START Material provided
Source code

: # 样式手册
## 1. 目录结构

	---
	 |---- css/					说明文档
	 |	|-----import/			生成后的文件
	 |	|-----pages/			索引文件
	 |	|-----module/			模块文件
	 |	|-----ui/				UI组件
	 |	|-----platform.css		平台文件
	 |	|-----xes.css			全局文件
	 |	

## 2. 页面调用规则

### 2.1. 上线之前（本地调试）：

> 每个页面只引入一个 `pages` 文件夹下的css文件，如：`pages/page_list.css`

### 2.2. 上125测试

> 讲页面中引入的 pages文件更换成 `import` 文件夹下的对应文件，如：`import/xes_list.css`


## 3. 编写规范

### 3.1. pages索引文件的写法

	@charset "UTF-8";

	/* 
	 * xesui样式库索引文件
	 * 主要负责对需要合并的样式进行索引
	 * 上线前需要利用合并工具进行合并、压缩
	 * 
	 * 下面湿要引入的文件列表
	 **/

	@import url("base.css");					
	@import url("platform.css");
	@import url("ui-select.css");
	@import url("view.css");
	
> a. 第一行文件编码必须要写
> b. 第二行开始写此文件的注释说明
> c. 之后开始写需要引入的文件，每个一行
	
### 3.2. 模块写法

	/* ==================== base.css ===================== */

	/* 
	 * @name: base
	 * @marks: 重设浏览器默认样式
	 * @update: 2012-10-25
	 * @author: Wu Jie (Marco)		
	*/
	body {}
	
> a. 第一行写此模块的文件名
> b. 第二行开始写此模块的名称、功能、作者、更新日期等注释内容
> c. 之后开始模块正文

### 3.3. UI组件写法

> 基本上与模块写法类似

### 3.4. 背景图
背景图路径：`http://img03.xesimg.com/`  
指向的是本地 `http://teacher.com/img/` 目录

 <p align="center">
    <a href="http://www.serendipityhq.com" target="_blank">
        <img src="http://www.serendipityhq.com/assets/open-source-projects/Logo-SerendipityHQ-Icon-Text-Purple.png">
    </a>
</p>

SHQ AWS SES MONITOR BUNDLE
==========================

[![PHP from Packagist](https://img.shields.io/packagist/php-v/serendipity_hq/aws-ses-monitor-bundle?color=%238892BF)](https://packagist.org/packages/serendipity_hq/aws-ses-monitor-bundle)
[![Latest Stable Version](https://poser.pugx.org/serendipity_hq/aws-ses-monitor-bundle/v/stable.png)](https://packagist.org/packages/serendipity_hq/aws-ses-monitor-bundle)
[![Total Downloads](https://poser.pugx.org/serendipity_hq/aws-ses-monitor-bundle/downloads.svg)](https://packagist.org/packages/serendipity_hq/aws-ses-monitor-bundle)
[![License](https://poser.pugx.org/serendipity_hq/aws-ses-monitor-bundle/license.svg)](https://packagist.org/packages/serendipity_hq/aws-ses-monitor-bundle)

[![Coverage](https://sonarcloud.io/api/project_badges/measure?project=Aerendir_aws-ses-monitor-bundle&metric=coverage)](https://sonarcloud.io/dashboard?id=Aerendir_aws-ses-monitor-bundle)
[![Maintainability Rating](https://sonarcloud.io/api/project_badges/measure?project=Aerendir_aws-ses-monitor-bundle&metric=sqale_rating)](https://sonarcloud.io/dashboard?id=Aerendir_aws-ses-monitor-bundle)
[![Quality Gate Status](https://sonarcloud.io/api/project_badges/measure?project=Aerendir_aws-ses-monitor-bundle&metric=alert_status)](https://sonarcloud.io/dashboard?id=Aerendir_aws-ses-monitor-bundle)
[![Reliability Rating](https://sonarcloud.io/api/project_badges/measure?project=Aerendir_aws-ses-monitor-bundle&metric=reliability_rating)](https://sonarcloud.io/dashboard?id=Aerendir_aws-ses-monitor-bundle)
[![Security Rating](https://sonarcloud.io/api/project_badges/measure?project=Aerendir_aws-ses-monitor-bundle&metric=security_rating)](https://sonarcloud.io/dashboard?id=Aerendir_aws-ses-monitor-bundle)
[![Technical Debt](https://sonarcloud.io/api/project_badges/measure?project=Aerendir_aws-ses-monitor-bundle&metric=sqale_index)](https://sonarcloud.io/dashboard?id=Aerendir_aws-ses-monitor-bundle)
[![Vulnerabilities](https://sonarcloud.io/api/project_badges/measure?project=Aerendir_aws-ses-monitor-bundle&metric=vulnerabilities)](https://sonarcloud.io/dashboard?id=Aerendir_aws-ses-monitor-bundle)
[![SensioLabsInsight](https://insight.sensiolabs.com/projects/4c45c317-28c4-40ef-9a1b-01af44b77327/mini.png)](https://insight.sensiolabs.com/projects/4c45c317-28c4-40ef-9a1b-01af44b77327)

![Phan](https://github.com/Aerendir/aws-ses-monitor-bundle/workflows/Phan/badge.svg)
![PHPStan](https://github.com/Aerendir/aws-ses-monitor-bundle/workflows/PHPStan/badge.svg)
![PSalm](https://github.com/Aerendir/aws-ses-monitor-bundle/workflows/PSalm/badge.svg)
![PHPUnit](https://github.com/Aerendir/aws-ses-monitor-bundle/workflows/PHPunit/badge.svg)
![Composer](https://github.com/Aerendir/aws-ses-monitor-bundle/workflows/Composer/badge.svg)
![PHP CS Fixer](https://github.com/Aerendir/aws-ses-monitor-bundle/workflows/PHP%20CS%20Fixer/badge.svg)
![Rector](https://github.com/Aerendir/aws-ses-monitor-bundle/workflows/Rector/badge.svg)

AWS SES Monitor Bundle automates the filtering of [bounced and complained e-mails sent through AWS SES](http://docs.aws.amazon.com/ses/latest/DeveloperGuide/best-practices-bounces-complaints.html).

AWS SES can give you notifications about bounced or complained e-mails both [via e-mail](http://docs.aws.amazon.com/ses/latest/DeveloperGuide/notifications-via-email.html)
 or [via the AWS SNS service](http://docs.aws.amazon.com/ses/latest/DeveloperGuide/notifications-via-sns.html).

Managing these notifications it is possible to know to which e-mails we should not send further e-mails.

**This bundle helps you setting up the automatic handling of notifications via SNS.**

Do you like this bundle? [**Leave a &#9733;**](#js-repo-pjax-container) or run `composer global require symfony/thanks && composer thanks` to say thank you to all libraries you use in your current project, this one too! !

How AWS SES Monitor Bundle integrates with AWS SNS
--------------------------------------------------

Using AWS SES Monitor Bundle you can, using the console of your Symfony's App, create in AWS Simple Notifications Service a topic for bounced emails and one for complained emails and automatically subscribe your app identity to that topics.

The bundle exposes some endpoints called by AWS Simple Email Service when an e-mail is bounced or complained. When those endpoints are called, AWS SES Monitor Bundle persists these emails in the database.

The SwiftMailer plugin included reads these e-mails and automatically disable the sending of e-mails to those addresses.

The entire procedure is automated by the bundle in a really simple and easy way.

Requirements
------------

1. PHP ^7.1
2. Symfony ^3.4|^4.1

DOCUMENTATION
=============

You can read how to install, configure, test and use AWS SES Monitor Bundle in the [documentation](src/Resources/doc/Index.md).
END Material provided
Problem to solve —
Could you set down each entry above word for word?

Response —
Source code

: # 样式手册
## 1. 目录结构

	---
	 |---- css/					说明文档
	 |	|-----import/			生成后的文件
	 |	|-----pages/			索引文件
	 |	|-----module/			模块文件
	 |	|-----ui/				UI组件
	 |	|-----platform.css		平台文件
	 |	|-----xes.css			全局文件
	 |	

## 2. 页面调用规则

### 2.1. 上线之前（本地调试）：

> 每个页面只引入一个 `pages` 文件夹下的css文件，如：`pages/page_list.css`

### 2.2. 上125测试

> 讲页面中引入的 pages文件更换成 `import` 文件夹下的对应文件，如：`import/xes_list.css`


## 3. 编写规范

### 3.1. pages索引文件的写法

	@charset "UTF-8";

	/* 
	 * xesui样式库索引文件
	 * 主要负责对需要合并的样式进行索引
	 * 上线前需要利用合并工具进行合并、压缩
	 * 
	 * 下面湿要引入的文件列表
	 **/

	@import url("base.css");					
	@import url("platform.css");
	@import url("ui-select.css");
	@import url("view.css");
	
> a. 第一行文件编码必须要写
> b. 第二行开始写此文件的注释说明
> c. 之后开始写需要引入的文件，每个一行
	
### 3.2. 模块写法

	/* ==================== base.css ===================== */

	/* 
	 * @name: base
	 * @marks: 重设浏览器默认样式
	 * @update: 2012-10-25
	 * @author: Wu Jie (Marco)		
	*/
	body {}
	
> a. 第一行写此模块的文件名
> b. 第二行开始写此模块的名称、功能、作者、更新日期等注释内容
> c. 之后开始模块正文

### 3.3. UI组件写法

> 基本上与模块写法类似

### 3.4. 背景图
背景图路径：`http://img03.xesimg.com/`  
指向的是本地 `http://teacher.com/img/` 目录

 <p align="center">
    <a href="http://www.serendipityhq.com" target="_blank">
        <img src="http://www.serendipityhq.com/assets/open-source-projects/Logo-SerendipityHQ-Icon-Text-Purple.png">
    </a>
</p>

SHQ AWS SES MONITOR BUNDLE
==========================

[![PHP from Packagist](https://img.shields.io/packagist/php-v/serendipity_hq/aws-ses-monitor-bundle?color=%238892BF)](https://packagist.org/packages/serendipity_hq/aws-ses-monitor-bundle)
[![Latest Stable Version](https://poser.pugx.org/serendipity_hq/aws-ses-monitor-bundle/v/stable.png)](https://packagist.org/packages/serendipity_hq/aws-ses-monitor-bundle)
[![Total Downloads](https://poser.pugx.org/serendipity_hq/aws-ses-monitor-bundle/downloads.svg)](https://packagist.org/packages/serendipity_hq/aws-ses-monitor-bundle)
[![License](https://poser.pugx.org/serendipity_hq/aws-ses-monitor-bundle/license.svg)](https://packagist.org/packages/serendipity_hq/aws-ses-monitor-bundle)

[![Coverage](https://sonarcloud.io/api/project_badges/measure?project=Aerendir_aws-ses-monitor-bundle&metric=coverage)](https://sonarcloud.io/dashboard?id=Aerendir_aws-ses-monitor-bundle)
[![Maintainability Rating](https://sonarcloud.io/api/project_badges/measure?project=Aerendir_aws-ses-monitor-bundle&metric=sqale_rating)](https://sonarcloud.io/dashboard?id=Aerendir_aws-ses-monitor-bundle)
[![Quality Gate Status](https://sonarcloud.io/api/project_badges/measure?project=Aerendir_aws-ses-monitor-bundle&metric=alert_status)](https://sonarcloud.io/dashboard?id=Aerendir_aws-ses-monitor-bundle)
[![Reliability Rating](https://sonarcloud.io/api/project_badges/measure?project=Aerendir_aws-ses-monitor-bundle&metric=reliability_rating)](https://sonarcloud.io/dashboard?id=Aerendir_aws-ses-monitor-bundle)
[![Security Rating](https://sonarcloud.io/api/project_badges/measure?project=Aerendir_aws-ses-monitor-bundle&metric=security_rating)](https://sonarcloud.io/dashboard?id=Aerendir_aws-ses-monitor-bundle)
[![Technical Debt](https://sonarcloud.io/api/project_badges/measure?project=Aerendir_aws-ses-monitor-bundle&metric=sqale_index)](https://sonarcloud.io/dashboard?id=Aerendir_aws-ses-monitor-bundle)
[![Vulnerabilities](https://sonarcloud.io/api/project_badges/measure?project=Aerendir_aws-ses-monitor-bundle&metric=vulnerabilities)](https://sonarcloud.io/dashboard?id=Aerendir_aws-ses-monitor-bundle)
[![SensioLabsInsight](https://insight.sensiolabs.com/projects/4c45c317-28c4-40ef-9a1b-01af44b77327/mini.png)](https://insight.sensiolabs.com/projects/4c45c317-28c4-40ef-9a1b-01af44b77327)

![Phan](https://github.com/Aerendir/aws-ses-monitor-bundle/workflows/Phan/badge.svg)
![PHPStan](https://github.com/Aerendir/aws-ses-monitor-bundle/workflows/PHPStan/badge.svg)
![PSalm](https://github.com/Aerendir/aws-ses-monitor-bundle/workflows/PSalm/badge.svg)
![PHPUnit](https://github.com/Aerendir/aws-ses-monitor-bundle/workflows/PHPunit/badge.svg)
![Composer](https://github.com/Aerendir/aws-ses-monitor-bundle/workflows/Composer/badge.svg)
![PHP CS Fixer](https://github.com/Aerendir/aws-ses-monitor-bundle/workflows/PHP%20CS%20Fixer/badge.svg)
![Rector](https://github.com/Aerendir/aws-ses-monitor-bundle/workflows/Rector/badge.svg)

AWS SES Monitor Bundle automates the filtering of [bounced and complained e-mails sent through AWS SES](http://docs.aws.amazon.com/ses/latest/DeveloperGuide/best-practices-bounces-complaints.html).

AWS SES can give you notifications about bounced or complained e-mails both [via e-mail](http://docs.aws.amazon.com/ses/latest/DeveloperGuide/notifications-via-email.html)
 or [via the AWS SNS service](http://docs.aws.amazon.com/ses/latest/DeveloperGuide/notifications-via-sns.html).

Managing these notifications it is possible to know to which e-mails we should not send further e-mails.

**This bundle helps you setting up the automatic handling of notifications via SNS.**

Do you like this bundle? [**Leave a &#9733;**](#js-repo-pjax-container) or run `composer global require symfony/thanks && composer thanks` to say thank you to all libraries you use in your current project, this one too! !

How AWS SES Monitor Bundle integrates with AWS SNS
--------------------------------------------------

Using AWS SES Monitor Bundle you can, using the console of your Symfony's App, create in AWS Simple Notifications Service a topic for bounced emails and one for complained emails and automatically subscribe your app identity to that topics.

The bundle exposes some endpoints called by AWS Simple Email Service when an e-mail is bounced or complained. When those endpoints are called, AWS SES Monitor Bundle persists these emails in the database.

The SwiftMailer plugin included reads these e-mails and automatically disable the sending of e-mails to those addresses.

The entire procedure is automated by the bundle in a really simple and easy way.

Requirements
------------

1. PHP ^7.1
2. Symfony ^3.4|^4.1

DOCUMENTATION
=============

You can read how to install, configure, test and use AWS SES Monitor Bundle in the [documentation](src/Resources/doc/Index.md).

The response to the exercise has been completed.